GRANDES AUTORES PORTUGUESES
A literatura portuguesa é bem mais vasta do que se estuda no Brasil nos tempos do vestibular. Ensaio e poesia do mais alto nível são os pilares desta bela coleção, que interroga sobre as identidades culturais entre Brasil e Portugal e reúne um repertório de peso a ser descoberto ou redescoberto, com Agustina Bessa-Luís, Sophia de Mello Breyner Andresen, Herberto Helder, Antero de Quental e Mário de Sá-Carneiro.

Literatura portuguesa contemporânea
Valério Romão, Dulce Maria Cardoso, Alexandra Lucas Coelho, Almeida Faria – os grandes autores da ficção portuguesa contemporânea em Portugal estão na Tinta-da-China Brasil. Autores como Rui Cardoso Martins, Pedro Mexia e Ricardo Araújo Pereira mostram que a arte da crônica não é mais uma exclusividade brasileira.

HISTÓRIA DE PORTUGAL
Fundada por Bárbara Bulhosa e seus colegas da faculdade de história, a Tinta-da-China renovou a bibliografia em torno de momentos chave do passado português e publicou edições que despertaram o interesse do público por temas antes restritos aos especialistas.

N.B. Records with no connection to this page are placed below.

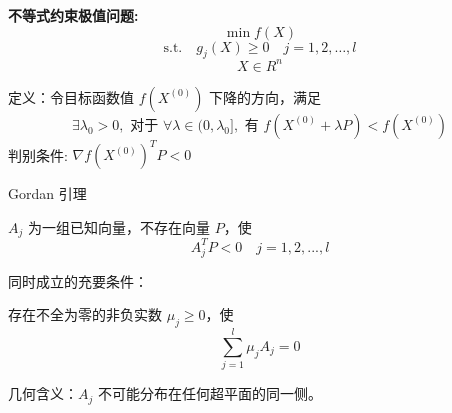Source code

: \documentclass[12pt, a4paper, oneside, UTF8]{ctexbook}
\begin{document}
\textbf{不等式约束极值问题:}
\[
\min f(X)
\]
\[
\text{s.t.} \quad g_j(X) \geq 0 \quad j = 1, 2, \ldots, l
\]
\[
X \in R^n
\]

\begin{definition}
    定义：令目标函数值 \( f(X^{(0)}) \) 下降的方向，满足
\[
\exists \lambda_0 > 0, \text{ 对于 } \forall \lambda \in (0, \lambda_0], \text{ 有 } f(X^{(0)} + \lambda P) < f(X^{(0)})
\]
判别条件: \(\nabla f(X^{(0)})^T P < 0\)
\end{definition}

\begin{theorem}
Gordan 引理

\( A_j \) 为一组已知向量，不存在向量 \( P \)，使
\[
A_j^T P < 0 \quad j = 1, 2, ..., l
\]

同时成立的充要条件：

存在不全为零的非负实数 \( \mu_j \geq 0 \)，使
\[
\sum_{j=1}^{l} \mu_j A_j = 0
\]

几何含义：\( A_j \) 不可能分布在任何超平面的同一侧。
\end{theorem}
\end{document}
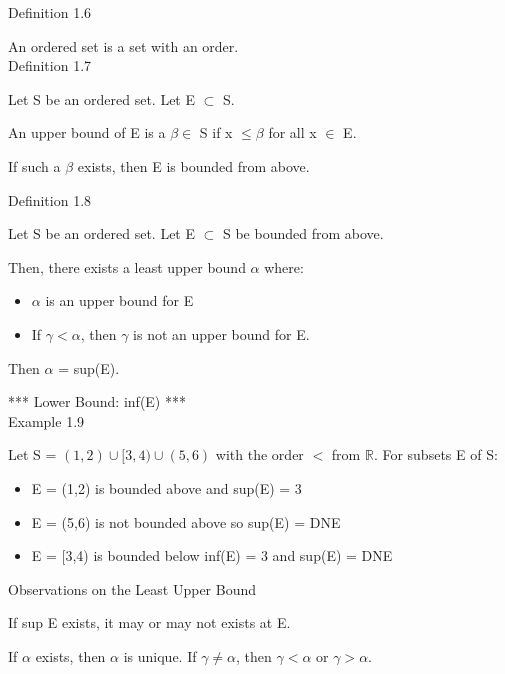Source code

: { \color{blue} Definition 1.6 }

\qquad An ordered set is a set with an order. \\

{ \color{blue} Definition 1.7 }

\qquad Let S be an ordered set. Let E $ \subset $ S.

\qquad An upper bound of E is a $ \beta \in $ S if x $ \leq \beta $ for all x $ \in $ E.

\qquad If such a $ \beta $ exists, then E is bounded from above. \\

\newpage

{ \color{blue} Definition 1.8 }

\qquad Let S be an ordered set. Let E $ \subset $ S be bounded from above.

\qquad Then, there exists a least upper bound $ \alpha $ where:

\begin{itemize}[leftmargin=2cm]
	\item $ \alpha $ is an upper bound for E
	\item If $ \gamma < \alpha $, then $ \gamma $ is not an upper bound for E.
\end{itemize}

\qquad Then $ \alpha $ = sup(E).

*** Lower Bound: inf(E) *** \\

{ \color{red} Example 1.9 }

\qquad Let S = $ (1,2) \cup [3,4) \cup (5,6) $ with the order $ < $ from $ \mathbb{R} $.
For subsets E of S:

\begin{itemize}[leftmargin=2cm]
	\item E = (1,2) is bounded above and sup(E) = 3
	\item E = (5,6) is not bounded above so sup(E) = DNE
	\item E = [3,4) is bounded below inf(E) = 3 and sup(E) = DNE
\end{itemize}

{ \color{green} Observations on the Least Upper Bound }

\qquad If sup E exists, it may or may not exists at E.

\qquad If $ \alpha $ exists, then $ \alpha $ is unique.
If $ \gamma \neq \alpha $, then $ \gamma < \alpha $ or $ \gamma > \alpha $. \\

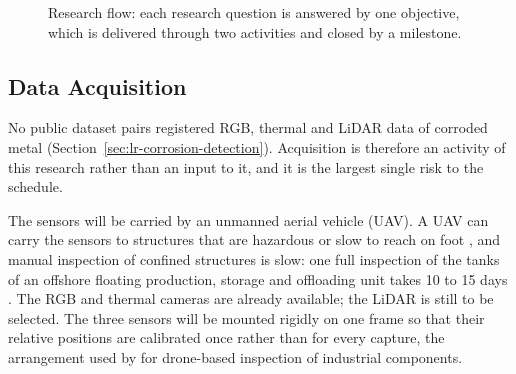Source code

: \begin{figure}[htbp]
\centering
{}
\caption[Research flow]{Research flow: each research question is answered by one objective,
which is delivered through two activities and closed by a milestone.}
\label{fig:flow}
\end{figure}

\subsection{Data Acquisition}
\label{sec:acquisition}

No public dataset pairs registered RGB, thermal and LiDAR data of corroded metal
(Section~\ref{sec:lr-corrosion-detection}). Acquisition is therefore an activity
of this research rather than an input to it, and it is the largest single risk
to the schedule.

The sensors will be carried by an unmanned aerial vehicle (UAV). A UAV can carry
the sensors to structures that are hazardous or slow to reach on foot
\citep{Savino2025,Nooralishahi2022}, and manual inspection of confined
structures is slow: one full inspection of the tanks of an offshore floating
production, storage and offloading unit takes 10 to 15 days \citep{Soares2023}.
The RGB and thermal cameras are already available; the LiDAR is still to be
selected. The three sensors will be mounted rigidly on one frame so that their
relative positions are calibrated once rather than for every capture, the
arrangement used by \citet{Nooralishahi2022} for drone-based inspection of
industrial components.

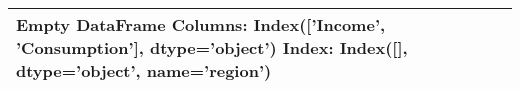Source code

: \begin{tabular}{lrr}
\toprule
Empty DataFrame
Columns: Index(['Income', 'Consumption'], dtype='object')
Index: Index([], dtype='object', name='region') \\
\bottomrule
\end{tabular}
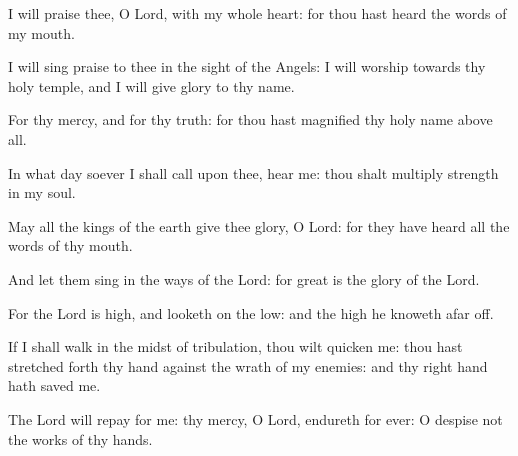 \item I will praise thee, O Lord, with my whole heart: for thou hast heard the words of my mouth.
\item I will sing praise to thee in the sight of the Angels: I will worship towards thy holy temple, and I will give glory to thy name.
\item For thy mercy, and for thy truth: for thou hast magnified thy holy name above all.
\item In what day soever I shall call upon thee, hear me: thou shalt multiply strength in my soul.
\item May all the kings of the earth give thee glory, O Lord: for they have heard all the words of thy mouth.
\item And let them sing in the ways of the Lord: for great is the glory of the Lord.
\item For the Lord is high, and looketh on the low: and the high he knoweth afar off.
\item If I shall walk in the midst of tribulation, thou wilt quicken me: thou hast stretched forth thy hand against the wrath of my enemies: and thy right hand hath saved me.
\item The Lord will repay for me: thy mercy, O Lord, endureth for ever: O despise not the works of thy hands.
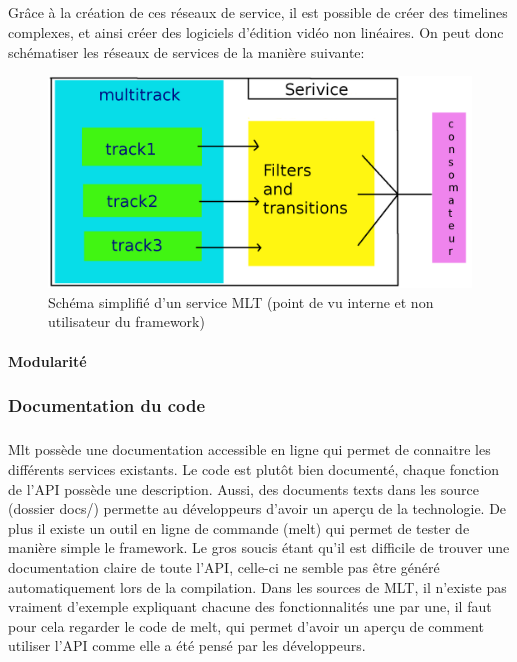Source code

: \subparagraph{}

Grâce à la création de ces réseaux de service, il est possible de
créer des timelines complexes, et ainsi créer des logiciels d'édition
vidéo non linéaires. On peut donc schématiser les réseaux de services
de la manière suivante:

\begin{figure} [H]

  \begin{center}

    \includegraphics[width=1.0\textwidth]{images/service}

  \end{center}

  \caption{Schéma simplifié d'un service MLT (point de vu interne et
    non utilisateur du framework)}

  \label{Yes}

\end{figure}

\paragraph{Modularité}

\subsubsection{Documentation du code}

\subparagraph{}

Mlt possède une documentation accessible en ligne qui permet de connaitre
les différents services existants. Le code est plutôt bien documenté,
chaque fonction de l'API possède une description. Aussi, des documents
texts dans les source (dossier docs/) permette au développeurs d'avoir un
aperçu de la technologie. De plus il existe un outil en ligne de commande
(melt) qui permet de tester de manière simple le framework. Le gros
soucis étant qu'il est difficile de trouver une documentation claire
de toute l'API, celle-ci ne semble pas être généré automatiquement
lors de la compilation. Dans les sources de MLT, il n'existe pas vraiment
d'exemple expliquant chacune des fonctionnalités une par une, il faut
pour cela regarder le code de melt, qui permet d'avoir un aperçu de
comment utiliser l'API comme elle a été pensé par les développeurs.

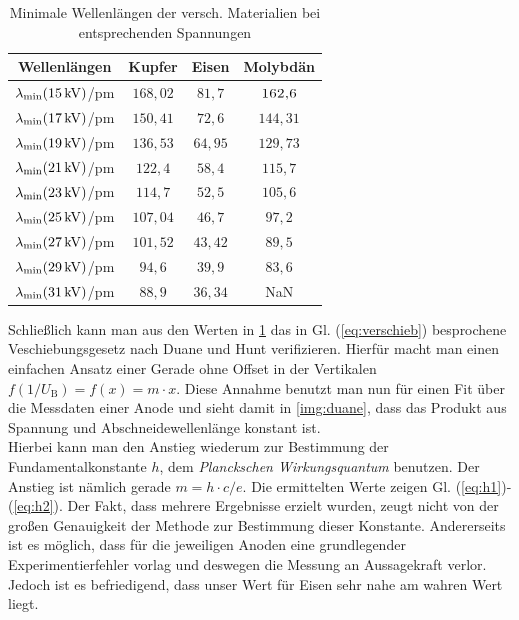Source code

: \documentclass[numbers=noenddot,12pt,a4paper]{scrartcl}
\newcommand{\ix}[1]{_\text{#1}}
\newcommand{\tilt}[1]{\textit{#1}}
\begin{document}
\begin{table}[H]
	\centering
	\begin{tabular}{c|c|c|c}
		Wellenlängen &  Kupfer & Eisen & Molybdän \\ \hline
		$\lambda\ix{min}(\unit[15]{kV})$/pm & $168,02$ & $81,7$ & $\textsc{162,6}$\\ \hline
		$\lambda\ix{min}(\unit[17]{kV})$/pm & $150,41$ & $72,6$ & $144,31$ \\ \hline
		$\lambda\ix{min}(\unit[19]{kV})$/pm & $136,53$ & $64,95$ & $129,73$ \\ \hline
		$\lambda\ix{min}(\unit[21]{kV})$/pm & $122,4$ & $58,4$ & $115,7$ \\ \hline
		$\lambda\ix{min}(\unit[23]{kV})$/pm & $114,7$ & $52,5$ & $105,6$ \\ \hline
		$\lambda\ix{min}(\unit[25]{kV})$/pm & $107,04$ & $46,7$ & $97,2$\\ \hline
		$\lambda\ix{min}(\unit[27]{kV})$/pm & $101,52$ & $43,42$ & $89,5$\\ \hline
		$\lambda\ix{min}(\unit[29]{kV})$/pm & $94,6$ & $39,9$ & $83,6$ \\ \hline
		$\lambda\ix{min}(\unit[31]{kV})$/pm & $88,9$ & $36,34$ & NaN\\ \hline
	\end{tabular}
	\caption{Minimale Wellenlängen der versch. Materialien bei entsprechenden Spannungen}\label{tab:min}
\end{table}
Schließlich kann man aus den Werten in \ref{tab:min} das in Gl. (\ref{eq:verschieb}) besprochene Veschiebungsgesetz nach Duane und Hunt verifizieren. Hierfür macht man einen einfachen Ansatz einer Gerade ohne Offset in der Vertikalen $f(1/U\ix{B})=f(x)=m\cdot x$. Diese Annahme benutzt man nun für einen Fit über die Messdaten einer Anode und sieht damit in \ref{img:duane}, dass das Produkt aus Spannung und Abschneidewellenlänge konstant ist. \\
Hierbei kann man den Anstieg wiederum zur Bestimmung der Fundamentalkonstante $h$, dem \tilt{Planckschen Wirkungsquantum} benutzen. Der Anstieg ist nämlich gerade $m=h\cdot c/e$. Die ermittelten Werte zeigen Gl. (\ref{eq:h1})-(\ref{eq:h2}). Der Fakt, dass mehrere Ergebnisse erzielt wurden, zeugt nicht von der großen Genauigkeit der Methode zur Bestimmung dieser Konstante. Andererseits ist es möglich, dass für die jeweiligen Anoden eine grundlegender Experimentierfehler vorlag und deswegen die Messung an Aussagekraft verlor. Jedoch ist es befriedigend, dass unser Wert für Eisen sehr nahe am wahren Wert liegt.
\end{document}
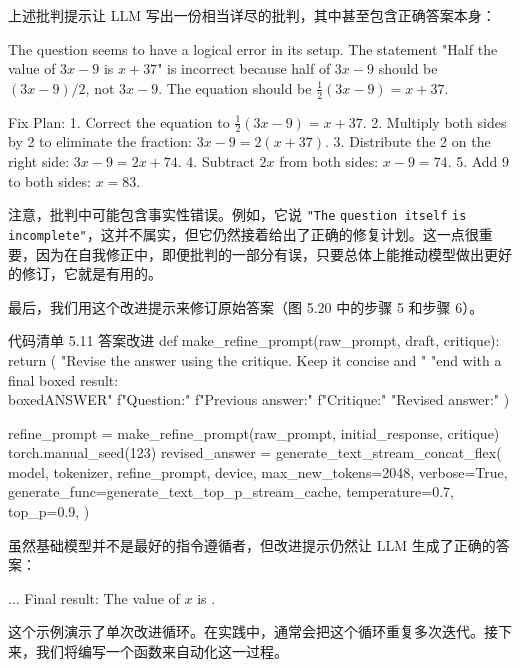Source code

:上述批判提示让 LLM 写出一份相当详尽的批判，其中甚至包含正确答案本身：

\begin{codebox}
 The question seems to have a logical error in its setup. The statement "Half the value of $3x-9$ is $x+37$" is incorrect because half of $3x-9$ should be $(3x-9)/2$, not $3x-9$. The equation should be $\frac{1}{2}(3x-9) = x + 37$.

Fix Plan:
1. Correct the equation to $\frac{1}{2}(3x-9) = x + 37$.
2. Multiply both sides by 2 to eliminate the fraction: $3x - 9 = 2(x + 37)$.
3. Distribute the 2 on the right side: $3x - 9 = 2x + 74$.
4. Subtract $2x$ from both sides: $x - 9 = 74$.
5. Add 9 to both sides: $x = 83$.
\end{codebox}

注意，批判中可能包含事实性错误。例如，它说 \texttt{"}\texttt{The} \texttt{question itself} \texttt{is} \texttt{incomplete}\texttt{"}，这并不属实，但它仍然接着给出了正确的修复计划。这一点很重要，因为在自我修正中，即便批判的一部分有误，只要总体上能推动模型做出更好的修订，它就是有用的。

最后，我们用这个改进提示来修订原始答案（图 5.20 中的步骤 5 和步骤 6）。

\begin{codeboxt}{代码清单 5.11 答案改进}
def make_refine_prompt(raw_prompt, draft, critique):
    return (
        "Revise the answer using the critique. Keep it concise and "
        "end with a final boxed result: \\boxed{ANSWER}\n\n"
        f"Question:\n\n"
        f"Previous answer:\n\n"
        f"Critique:\n\n"
        "Revised answer:"
    )

refine_prompt = make_refine_prompt(raw_prompt, initial_response, critique)
torch.manual_seed(123)
revised_answer = generate_text_stream_concat_flex(
    model, tokenizer, refine_prompt, device,
    max_new_tokens=2048, verbose=True,
    generate_func=generate_text_top_p_stream_cache,
    temperature=0.7,
    top_p=0.9,
)
\end{codeboxt}

虽然基础模型并不是最好的指令遵循者，但改进提示仍然让 LLM 生成了正确的答案：

\begin{codebox}
...
Final result: The value of $x$ is .
\end{codebox}

这个示例演示了单次改进循环。在实践中，通常会把这个循环重复多次迭代。接下来，我们将编写一个函数来自动化这一过程。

No Brasil, a Brevíssima história de Portugal, de A. H. de Oliveira Marques, e O pequeno livro do Grande Terremoto, de Rui Tavares, são alguns dos grandes sucessos da editora. Sebastianismo, salazarismo e história do fascismo na Europa estão entre os temas dos livros já contratados, preenchendo lacunas bibliográficas nas universidades brasileiras.

A Associação Quatro Cinco Um tem direção dos jornalistas e editores Paulo Werneck e Humberto Werneck.